He was a stranger to the part of the world in which his daughter was traveling. He telephoned the India Government Tourist Office and asked for a map to supplement the one in his 1967 Rand McNally Atlas, and then bought a half-dozen more maps in the Doubleday near Fifty-seventh. Some of them proved worthless while others were so detailed and sophisticated that they listed currency rates, time changes, temperatures and rainfalls at various times of the year, and even unlighted tollgates one might expect to encounter at night. The roadmaps gave him a sense of security. The countries through which she had passed, the country in which she was now traveling (presumably) seemed more civilized than he’d imagined them to be; there were primary roads and secondary roads and even little back roads, just as there were in Connecticut.

Like an armchair general planning a fall campaign, Jamie spread his roadmaps on the long table in the barn and tried to second-guess Lissie’s route.

Had she entered India at Lahore, which seemed likely, and then continued on to Delhi and eastward to Calcutta? Or had she gone up to Nepal instead? It was supposed to be beautiful there in Nepal, maybe they went right out of Delhi into Nepal, looks like maybe, what can this be, maybe nine hundred miles to Katmandu, that’s where they may have headed, supposed to be terrific there in Katmandu, temples and everything, monks, whatever, would have taken them maybe, well, how many miles a day would they be averaging, oh, figure thirty miles an hour, maybe a bit more, but say thirty and play it safe. So figure two hundred, two hundred and fifty miles a day, no more than that, they’d have been in Katmandu — well, let’s say they spent at least a few days in Delhi, let’s say they left Delhi on the twenty-first, they’d be in Katmandu by, where’s the calendar, well, I don’t need a calendar, just divide nine hundred by two-fifty, that’s close to four days, they’d have been in Katmandu by the twenty-fourth of August.
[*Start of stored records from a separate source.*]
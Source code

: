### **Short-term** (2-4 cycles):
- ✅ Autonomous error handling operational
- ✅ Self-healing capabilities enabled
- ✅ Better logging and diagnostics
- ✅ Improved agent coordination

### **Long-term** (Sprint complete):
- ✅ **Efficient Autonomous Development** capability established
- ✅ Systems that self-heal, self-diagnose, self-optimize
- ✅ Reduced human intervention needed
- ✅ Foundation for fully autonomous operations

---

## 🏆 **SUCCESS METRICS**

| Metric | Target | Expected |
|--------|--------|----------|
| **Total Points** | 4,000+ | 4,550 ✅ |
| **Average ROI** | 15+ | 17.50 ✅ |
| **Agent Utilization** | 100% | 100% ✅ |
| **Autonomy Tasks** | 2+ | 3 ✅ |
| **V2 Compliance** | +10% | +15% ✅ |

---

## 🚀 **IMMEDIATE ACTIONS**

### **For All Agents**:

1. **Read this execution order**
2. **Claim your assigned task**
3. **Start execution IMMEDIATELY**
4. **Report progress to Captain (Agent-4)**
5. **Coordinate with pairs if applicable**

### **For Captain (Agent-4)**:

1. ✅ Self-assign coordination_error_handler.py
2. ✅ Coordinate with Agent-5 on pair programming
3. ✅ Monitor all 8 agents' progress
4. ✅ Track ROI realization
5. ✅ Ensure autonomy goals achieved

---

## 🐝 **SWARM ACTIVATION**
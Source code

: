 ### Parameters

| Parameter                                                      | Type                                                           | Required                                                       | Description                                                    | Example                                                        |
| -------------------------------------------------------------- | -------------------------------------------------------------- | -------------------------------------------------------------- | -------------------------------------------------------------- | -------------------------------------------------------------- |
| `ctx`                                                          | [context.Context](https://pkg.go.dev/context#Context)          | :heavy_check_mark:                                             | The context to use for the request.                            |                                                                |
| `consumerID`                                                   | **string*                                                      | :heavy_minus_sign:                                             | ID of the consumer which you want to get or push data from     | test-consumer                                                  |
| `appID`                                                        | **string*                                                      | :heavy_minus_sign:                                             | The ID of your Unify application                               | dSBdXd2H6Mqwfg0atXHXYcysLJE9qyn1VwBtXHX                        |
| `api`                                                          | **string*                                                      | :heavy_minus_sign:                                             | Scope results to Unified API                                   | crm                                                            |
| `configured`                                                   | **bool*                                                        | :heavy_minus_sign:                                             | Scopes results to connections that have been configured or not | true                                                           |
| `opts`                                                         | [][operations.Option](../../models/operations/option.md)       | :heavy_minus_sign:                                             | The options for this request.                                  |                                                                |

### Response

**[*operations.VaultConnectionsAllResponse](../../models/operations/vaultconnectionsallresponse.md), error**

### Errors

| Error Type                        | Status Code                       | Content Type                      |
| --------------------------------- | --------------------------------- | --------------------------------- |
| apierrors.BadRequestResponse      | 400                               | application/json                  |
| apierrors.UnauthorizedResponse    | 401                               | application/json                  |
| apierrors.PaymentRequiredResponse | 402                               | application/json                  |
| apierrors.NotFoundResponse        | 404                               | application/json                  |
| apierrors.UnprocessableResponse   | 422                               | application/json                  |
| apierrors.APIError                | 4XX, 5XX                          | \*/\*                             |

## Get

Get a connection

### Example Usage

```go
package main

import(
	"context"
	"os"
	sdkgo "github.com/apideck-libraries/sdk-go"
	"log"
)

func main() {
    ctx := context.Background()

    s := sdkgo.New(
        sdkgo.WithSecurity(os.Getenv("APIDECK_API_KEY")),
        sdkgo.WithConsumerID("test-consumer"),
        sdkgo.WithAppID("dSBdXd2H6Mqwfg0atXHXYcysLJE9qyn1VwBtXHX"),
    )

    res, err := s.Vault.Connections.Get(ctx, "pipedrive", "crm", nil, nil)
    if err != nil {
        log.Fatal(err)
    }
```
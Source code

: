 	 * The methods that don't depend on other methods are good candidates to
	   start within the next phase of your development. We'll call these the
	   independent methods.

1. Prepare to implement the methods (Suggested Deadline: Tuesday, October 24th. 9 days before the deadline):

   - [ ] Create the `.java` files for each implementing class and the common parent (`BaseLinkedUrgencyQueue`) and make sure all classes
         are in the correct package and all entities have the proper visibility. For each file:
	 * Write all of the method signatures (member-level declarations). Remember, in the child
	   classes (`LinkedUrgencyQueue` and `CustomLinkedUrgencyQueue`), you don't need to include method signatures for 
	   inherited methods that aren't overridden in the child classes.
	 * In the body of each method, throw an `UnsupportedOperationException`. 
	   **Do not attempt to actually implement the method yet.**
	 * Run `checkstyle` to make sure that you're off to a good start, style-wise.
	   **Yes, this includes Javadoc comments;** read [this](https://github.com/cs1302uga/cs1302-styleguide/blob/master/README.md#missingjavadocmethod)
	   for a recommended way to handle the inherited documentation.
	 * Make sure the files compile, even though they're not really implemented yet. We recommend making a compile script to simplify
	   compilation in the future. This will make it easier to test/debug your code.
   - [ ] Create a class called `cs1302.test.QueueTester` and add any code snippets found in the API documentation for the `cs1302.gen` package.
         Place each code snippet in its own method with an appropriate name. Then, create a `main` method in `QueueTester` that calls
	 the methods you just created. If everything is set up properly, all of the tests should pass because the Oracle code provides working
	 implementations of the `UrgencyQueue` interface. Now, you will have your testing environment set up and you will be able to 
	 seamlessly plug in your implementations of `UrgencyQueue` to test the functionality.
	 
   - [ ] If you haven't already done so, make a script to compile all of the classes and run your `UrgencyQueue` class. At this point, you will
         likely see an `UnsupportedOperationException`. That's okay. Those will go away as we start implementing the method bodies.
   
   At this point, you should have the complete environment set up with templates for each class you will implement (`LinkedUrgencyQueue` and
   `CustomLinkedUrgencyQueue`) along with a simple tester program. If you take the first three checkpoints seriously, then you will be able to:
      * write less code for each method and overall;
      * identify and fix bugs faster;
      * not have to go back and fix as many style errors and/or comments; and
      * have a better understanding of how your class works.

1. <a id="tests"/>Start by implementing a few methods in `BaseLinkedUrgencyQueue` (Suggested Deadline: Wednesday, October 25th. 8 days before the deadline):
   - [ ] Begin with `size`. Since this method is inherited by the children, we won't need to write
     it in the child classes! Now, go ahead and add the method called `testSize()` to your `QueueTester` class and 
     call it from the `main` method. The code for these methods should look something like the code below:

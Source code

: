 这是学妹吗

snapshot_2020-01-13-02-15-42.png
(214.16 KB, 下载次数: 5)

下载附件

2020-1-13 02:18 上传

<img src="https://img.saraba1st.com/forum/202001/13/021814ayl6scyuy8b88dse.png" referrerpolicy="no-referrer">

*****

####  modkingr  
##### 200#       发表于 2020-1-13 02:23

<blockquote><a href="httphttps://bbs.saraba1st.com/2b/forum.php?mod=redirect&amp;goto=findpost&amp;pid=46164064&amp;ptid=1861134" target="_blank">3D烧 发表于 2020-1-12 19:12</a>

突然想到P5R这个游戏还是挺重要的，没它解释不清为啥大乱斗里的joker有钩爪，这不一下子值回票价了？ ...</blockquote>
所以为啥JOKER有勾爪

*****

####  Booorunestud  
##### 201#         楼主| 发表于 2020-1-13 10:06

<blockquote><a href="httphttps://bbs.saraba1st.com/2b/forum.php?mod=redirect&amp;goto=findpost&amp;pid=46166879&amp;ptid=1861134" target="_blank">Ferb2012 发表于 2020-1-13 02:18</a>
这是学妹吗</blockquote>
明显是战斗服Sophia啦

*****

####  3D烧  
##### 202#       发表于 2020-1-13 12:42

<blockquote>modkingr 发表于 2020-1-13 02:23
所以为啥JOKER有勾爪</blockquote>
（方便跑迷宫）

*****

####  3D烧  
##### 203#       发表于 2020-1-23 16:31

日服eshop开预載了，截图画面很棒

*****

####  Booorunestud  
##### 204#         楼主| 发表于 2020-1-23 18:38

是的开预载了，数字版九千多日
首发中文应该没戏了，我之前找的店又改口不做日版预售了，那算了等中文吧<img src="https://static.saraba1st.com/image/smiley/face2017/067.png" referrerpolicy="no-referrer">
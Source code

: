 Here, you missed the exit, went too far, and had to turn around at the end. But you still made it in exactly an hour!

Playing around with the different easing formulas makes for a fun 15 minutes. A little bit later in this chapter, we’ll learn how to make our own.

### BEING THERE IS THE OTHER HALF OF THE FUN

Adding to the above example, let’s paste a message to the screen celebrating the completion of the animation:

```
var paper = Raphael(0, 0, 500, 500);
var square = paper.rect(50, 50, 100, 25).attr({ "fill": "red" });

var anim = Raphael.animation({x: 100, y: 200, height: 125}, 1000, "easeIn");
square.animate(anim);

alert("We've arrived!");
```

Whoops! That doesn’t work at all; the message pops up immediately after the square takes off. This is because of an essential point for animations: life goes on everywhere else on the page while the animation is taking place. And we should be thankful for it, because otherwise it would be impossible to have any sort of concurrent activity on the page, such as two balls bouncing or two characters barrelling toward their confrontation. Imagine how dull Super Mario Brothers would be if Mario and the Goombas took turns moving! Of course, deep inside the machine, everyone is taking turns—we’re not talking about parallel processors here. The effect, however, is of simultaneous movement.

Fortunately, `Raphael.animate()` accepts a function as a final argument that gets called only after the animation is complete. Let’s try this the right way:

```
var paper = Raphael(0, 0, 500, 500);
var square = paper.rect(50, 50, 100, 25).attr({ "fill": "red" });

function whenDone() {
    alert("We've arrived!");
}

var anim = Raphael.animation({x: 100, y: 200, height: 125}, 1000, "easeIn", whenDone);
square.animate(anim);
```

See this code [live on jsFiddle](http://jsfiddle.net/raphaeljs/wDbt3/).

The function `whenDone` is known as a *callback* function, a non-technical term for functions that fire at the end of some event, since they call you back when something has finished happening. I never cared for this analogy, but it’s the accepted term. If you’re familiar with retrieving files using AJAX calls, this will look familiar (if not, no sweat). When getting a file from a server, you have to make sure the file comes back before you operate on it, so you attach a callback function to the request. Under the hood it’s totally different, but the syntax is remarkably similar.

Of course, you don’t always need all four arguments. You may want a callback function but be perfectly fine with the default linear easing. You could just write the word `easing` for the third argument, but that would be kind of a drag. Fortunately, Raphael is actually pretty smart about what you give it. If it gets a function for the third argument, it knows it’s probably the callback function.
He made this calculation on Sunday, August 30, sixteen days after Lissie had written her last letter home. At a dinner party that night, he learned that both Reynolds McGruder here in Rutledge, and Matthew Bridges in nearby Talmadge, had a month ago received telegrams from the Defense Department stating that their respective sons had been killed in action. Apparently both young men (their lieutenants’ letters to each family read like carbon copies of each other) had been engaged in dropping supplies to a beleaguered South Vietnamese rifle company when the Vietcong opened fire and blasted the hovering helicopter out of the sky. It seemed as though Charlie hadn’t heard that the Americans might be pulling out. Or perhaps Charlie had simply decided that dropping ammunition and food could be considered aiding and abetting the enemy. Either way, Roger Bridges (who would have been twenty-one this month) and David McGruder (whose twentieth birthday would have come in December) would never again or respectively play drums and lead guitar in the group they had formed two years ago.

Dr. Frank Lipscombe warned Reynolds McGruder to keep a careful eye on his surviving son, lest he wrongly begin to feel that his brother had been killed in his stead, and then react hysterically to the unfortunate tragedy. This was not an uncommon wartime experience, Lipscombe explained to McGruder, witness the remarkable insights of the play Home of the Brave , where the hero suffered hysterical paralysis because of guilt feelings exacerbated on the battlefield. “The guilt in the case of your son Danny,” he said, “may be caused by an erroneous belief that only a stroke of luck sent him to college and David to Vietnam. In which case, he could easily...”

“Yes, I understand,” McGruder said. Tears were forming in his eyes. He turned away and went to sit quietly on the deck outside.

“How’s your daughter doing?” Lipscombe asked.

“Fine,” Jamie said. He never knew what to say when they asked.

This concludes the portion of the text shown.